# Arthroscopic capsular release - with a cpt code



## bella2

Hi,

I'm looking for some help with a cpt code for an arthroscopic capsular release
of the shoulder, I would really appreciate any advice given.

Thanks in advance,

Bella


----------



## coderguy1939

Depending on what is in the op report, probably 29825.


----------



## bella2

The note states a rupture in the anterior capsule, which was roughened and a release was performed ?


----------



## bella2

*2nd Request please help*

I'm still looking for more information on the capsular release of the shoulder arthroscopically, if 29825 is correct, does anyone have information stating that it is the correct code for the capsular release. I'm working a denial and need to show why this is the correct code.
Thanks in advance for any responses,
Bella


----------



## LTibbetts

Check the AAOS website archives.
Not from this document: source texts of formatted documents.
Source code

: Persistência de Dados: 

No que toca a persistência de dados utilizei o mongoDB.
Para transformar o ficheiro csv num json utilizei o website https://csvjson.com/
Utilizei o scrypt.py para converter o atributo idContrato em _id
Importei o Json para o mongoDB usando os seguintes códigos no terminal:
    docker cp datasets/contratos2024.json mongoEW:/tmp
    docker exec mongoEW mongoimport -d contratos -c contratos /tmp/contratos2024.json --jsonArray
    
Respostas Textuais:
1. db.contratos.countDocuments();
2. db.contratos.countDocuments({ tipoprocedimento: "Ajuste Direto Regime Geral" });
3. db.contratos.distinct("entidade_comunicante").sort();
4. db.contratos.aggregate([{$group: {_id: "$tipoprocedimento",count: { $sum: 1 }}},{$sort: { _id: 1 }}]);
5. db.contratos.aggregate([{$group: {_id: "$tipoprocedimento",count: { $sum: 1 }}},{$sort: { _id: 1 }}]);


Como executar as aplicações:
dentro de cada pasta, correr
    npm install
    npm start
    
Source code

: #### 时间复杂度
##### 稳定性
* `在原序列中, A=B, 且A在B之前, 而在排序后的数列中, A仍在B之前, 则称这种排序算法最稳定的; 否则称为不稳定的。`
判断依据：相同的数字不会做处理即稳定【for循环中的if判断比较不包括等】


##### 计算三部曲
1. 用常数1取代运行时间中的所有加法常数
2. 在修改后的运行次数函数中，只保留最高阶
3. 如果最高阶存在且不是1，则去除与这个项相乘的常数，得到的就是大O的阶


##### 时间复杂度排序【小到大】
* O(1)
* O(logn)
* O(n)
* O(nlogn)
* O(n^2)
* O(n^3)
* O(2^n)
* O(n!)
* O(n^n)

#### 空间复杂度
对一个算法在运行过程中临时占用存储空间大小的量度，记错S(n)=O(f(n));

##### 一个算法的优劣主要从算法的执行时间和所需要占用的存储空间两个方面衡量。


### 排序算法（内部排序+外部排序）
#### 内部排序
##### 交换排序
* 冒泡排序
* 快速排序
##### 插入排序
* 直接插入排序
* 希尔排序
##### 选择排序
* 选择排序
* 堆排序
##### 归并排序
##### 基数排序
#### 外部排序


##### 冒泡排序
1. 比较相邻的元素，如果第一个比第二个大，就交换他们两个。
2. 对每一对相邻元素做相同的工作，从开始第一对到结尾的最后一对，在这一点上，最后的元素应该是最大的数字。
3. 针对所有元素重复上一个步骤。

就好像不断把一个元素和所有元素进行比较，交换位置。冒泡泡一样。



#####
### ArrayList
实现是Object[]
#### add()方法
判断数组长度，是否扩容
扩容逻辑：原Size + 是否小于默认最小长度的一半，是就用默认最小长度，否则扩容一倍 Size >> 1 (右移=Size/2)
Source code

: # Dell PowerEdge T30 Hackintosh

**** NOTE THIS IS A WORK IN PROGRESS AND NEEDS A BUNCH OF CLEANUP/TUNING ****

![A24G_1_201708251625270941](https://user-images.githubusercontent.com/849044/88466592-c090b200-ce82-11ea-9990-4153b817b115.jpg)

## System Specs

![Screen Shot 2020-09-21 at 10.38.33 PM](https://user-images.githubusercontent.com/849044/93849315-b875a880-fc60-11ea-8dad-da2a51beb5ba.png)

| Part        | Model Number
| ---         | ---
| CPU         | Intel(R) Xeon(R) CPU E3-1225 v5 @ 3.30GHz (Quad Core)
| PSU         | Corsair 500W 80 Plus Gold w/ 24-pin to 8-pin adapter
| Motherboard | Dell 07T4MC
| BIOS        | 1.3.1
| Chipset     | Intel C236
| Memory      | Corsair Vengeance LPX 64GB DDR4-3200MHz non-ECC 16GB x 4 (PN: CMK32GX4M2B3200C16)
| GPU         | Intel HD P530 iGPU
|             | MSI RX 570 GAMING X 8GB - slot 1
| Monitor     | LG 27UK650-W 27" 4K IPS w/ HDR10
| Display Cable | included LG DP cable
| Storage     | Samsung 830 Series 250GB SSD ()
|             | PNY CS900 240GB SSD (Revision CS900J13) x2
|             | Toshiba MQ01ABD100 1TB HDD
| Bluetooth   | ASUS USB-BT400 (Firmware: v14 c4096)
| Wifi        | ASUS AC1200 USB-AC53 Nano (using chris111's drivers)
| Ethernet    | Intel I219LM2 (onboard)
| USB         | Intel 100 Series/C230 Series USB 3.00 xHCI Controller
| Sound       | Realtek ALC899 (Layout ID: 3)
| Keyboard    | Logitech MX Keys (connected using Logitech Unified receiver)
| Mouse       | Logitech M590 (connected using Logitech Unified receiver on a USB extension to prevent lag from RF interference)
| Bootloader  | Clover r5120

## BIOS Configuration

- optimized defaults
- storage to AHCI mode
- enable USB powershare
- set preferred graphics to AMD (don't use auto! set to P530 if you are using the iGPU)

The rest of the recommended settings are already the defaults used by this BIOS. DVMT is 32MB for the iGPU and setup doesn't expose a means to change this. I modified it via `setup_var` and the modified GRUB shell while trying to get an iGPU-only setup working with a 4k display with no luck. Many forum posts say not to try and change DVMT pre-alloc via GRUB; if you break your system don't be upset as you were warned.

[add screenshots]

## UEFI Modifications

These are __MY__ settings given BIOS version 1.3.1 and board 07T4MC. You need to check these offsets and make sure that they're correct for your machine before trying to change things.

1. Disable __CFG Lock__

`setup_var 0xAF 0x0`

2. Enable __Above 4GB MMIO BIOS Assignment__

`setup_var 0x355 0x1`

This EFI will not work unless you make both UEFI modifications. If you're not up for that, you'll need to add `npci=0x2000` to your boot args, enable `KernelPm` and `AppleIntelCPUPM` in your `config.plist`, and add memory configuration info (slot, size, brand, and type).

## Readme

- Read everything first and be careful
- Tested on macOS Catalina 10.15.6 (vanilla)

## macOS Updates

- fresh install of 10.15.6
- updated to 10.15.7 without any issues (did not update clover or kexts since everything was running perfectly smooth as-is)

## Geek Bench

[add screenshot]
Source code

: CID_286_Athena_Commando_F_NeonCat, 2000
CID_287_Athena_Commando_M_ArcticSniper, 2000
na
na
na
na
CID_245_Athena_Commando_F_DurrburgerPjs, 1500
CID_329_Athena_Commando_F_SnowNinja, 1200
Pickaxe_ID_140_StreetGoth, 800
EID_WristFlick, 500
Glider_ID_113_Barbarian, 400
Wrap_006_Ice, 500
They probably have something there.


----------



## emkahu

According to one of the Ortho workshops I went to put on by Margie Scalley Vaught the code code be 29823.


----------



## slusserj

*help*

Can we charge 29823 and 29825 together?  I thought only 29823 could be done.


----------



## BLUCIANI

29825 Arthroscopy, shoulder, surgical; with lysis and resection of adhesions, with or without manipulation.
29823 extensive IS allowed however; 29822 limited is NOT allowed


----------